### Exercise directions
From the data that follows, print exactly the lines starting at the one containing "with Create React App" and ending at the one containing "Hello, my name"; include both of them and nothing more.

-- Material for this exercise follows --

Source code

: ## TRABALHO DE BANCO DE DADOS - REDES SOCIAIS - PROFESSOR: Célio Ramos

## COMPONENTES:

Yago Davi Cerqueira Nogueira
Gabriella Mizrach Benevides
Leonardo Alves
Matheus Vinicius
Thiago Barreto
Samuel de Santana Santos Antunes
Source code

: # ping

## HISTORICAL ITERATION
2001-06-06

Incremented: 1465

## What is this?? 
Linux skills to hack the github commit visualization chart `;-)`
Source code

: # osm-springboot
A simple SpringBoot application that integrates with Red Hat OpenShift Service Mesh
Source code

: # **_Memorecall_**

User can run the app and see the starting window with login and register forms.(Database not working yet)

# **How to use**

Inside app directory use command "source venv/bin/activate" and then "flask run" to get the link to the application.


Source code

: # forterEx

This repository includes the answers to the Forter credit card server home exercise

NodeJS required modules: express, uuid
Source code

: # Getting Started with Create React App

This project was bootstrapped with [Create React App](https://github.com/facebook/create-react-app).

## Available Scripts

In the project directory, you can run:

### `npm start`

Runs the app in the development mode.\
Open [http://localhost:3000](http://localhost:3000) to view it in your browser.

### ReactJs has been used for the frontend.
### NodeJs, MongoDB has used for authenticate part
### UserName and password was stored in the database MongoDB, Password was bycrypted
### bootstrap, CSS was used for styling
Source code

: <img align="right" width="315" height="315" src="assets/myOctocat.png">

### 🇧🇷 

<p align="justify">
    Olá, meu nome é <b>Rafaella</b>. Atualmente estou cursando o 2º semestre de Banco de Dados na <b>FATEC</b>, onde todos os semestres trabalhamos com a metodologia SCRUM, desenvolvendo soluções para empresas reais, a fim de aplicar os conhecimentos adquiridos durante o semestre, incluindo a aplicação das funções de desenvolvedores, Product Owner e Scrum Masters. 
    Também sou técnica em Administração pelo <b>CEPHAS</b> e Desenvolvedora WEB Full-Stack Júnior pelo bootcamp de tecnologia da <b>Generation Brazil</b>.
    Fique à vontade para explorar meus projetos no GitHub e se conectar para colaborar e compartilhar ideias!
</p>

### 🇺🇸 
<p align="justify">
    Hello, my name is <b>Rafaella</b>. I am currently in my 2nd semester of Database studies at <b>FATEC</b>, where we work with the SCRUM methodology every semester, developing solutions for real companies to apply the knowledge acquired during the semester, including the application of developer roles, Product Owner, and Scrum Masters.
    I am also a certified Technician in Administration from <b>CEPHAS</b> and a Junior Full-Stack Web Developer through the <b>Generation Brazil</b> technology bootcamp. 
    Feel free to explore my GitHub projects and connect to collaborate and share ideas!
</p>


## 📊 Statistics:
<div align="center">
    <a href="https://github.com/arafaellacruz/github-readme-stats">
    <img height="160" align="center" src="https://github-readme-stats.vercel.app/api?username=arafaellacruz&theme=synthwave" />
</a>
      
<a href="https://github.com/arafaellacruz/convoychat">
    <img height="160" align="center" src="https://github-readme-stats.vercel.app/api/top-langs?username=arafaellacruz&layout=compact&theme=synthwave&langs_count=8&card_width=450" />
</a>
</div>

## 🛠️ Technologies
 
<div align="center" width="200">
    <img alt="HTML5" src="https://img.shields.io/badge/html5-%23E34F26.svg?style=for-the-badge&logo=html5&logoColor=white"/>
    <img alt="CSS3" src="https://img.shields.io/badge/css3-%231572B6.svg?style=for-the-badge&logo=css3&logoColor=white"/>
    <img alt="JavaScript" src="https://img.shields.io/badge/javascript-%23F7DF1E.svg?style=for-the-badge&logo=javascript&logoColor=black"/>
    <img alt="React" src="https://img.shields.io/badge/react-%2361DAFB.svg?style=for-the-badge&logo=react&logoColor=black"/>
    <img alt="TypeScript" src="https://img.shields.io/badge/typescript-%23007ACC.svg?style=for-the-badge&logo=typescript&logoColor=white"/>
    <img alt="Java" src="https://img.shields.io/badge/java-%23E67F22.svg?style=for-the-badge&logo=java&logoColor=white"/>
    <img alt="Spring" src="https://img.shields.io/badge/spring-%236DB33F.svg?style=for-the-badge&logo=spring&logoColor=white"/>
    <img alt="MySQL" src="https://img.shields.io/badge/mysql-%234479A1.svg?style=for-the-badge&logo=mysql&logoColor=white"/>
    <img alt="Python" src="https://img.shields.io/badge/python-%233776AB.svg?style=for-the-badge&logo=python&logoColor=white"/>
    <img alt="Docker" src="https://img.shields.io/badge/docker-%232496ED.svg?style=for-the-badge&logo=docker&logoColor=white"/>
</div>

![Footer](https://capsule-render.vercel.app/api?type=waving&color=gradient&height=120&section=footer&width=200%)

-- Material for this exercise concluded --

### Expected answer
: # Getting Started with Create React App

This project was bootstrapped with [Create React App](https://github.com/facebook/create-react-app).

## Available Scripts

In the project directory, you can run:

### `npm start`

Runs the app in the development mode.\
Open [http://localhost:3000](http://localhost:3000) to view it in your browser.

### ReactJs has been used for the frontend.
### NodeJs, MongoDB has used for authenticate part
### UserName and password was stored in the database MongoDB, Password was bycrypted
### bootstrap, CSS was used for styling
Source code

: <img align="right" width="315" height="315" src="assets/myOctocat.png">

### 🇧🇷 

<p align="justify">
    Olá, meu nome é <b>Rafaella</b>. Atualmente estou cursando o 2º semestre de Banco de Dados na <b>FATEC</b>, onde todos os semestres trabalhamos com a metodologia SCRUM, desenvolvendo soluções para empresas reais, a fim de aplicar os conhecimentos adquiridos durante o semestre, incluindo a aplicação das funções de desenvolvedores, Product Owner e Scrum Masters. 
    Também sou técnica em Administração pelo <b>CEPHAS</b> e Desenvolvedora WEB Full-Stack Júnior pelo bootcamp de tecnologia da <b>Generation Brazil</b>.
    Fique à vontade para explorar meus projetos no GitHub e se conectar para colaborar e compartilhar ideias!
</p>

### 🇺🇸 
<p align="justify">
    Hello, my name is <b>Rafaella</b>. I am currently in my 2nd semester of Database studies at <b>FATEC</b>, where we work with the SCRUM methodology every semester, developing solutions for real companies to apply the knowledge acquired during the semester, including the application of developer roles, Product Owner, and Scrum Masters.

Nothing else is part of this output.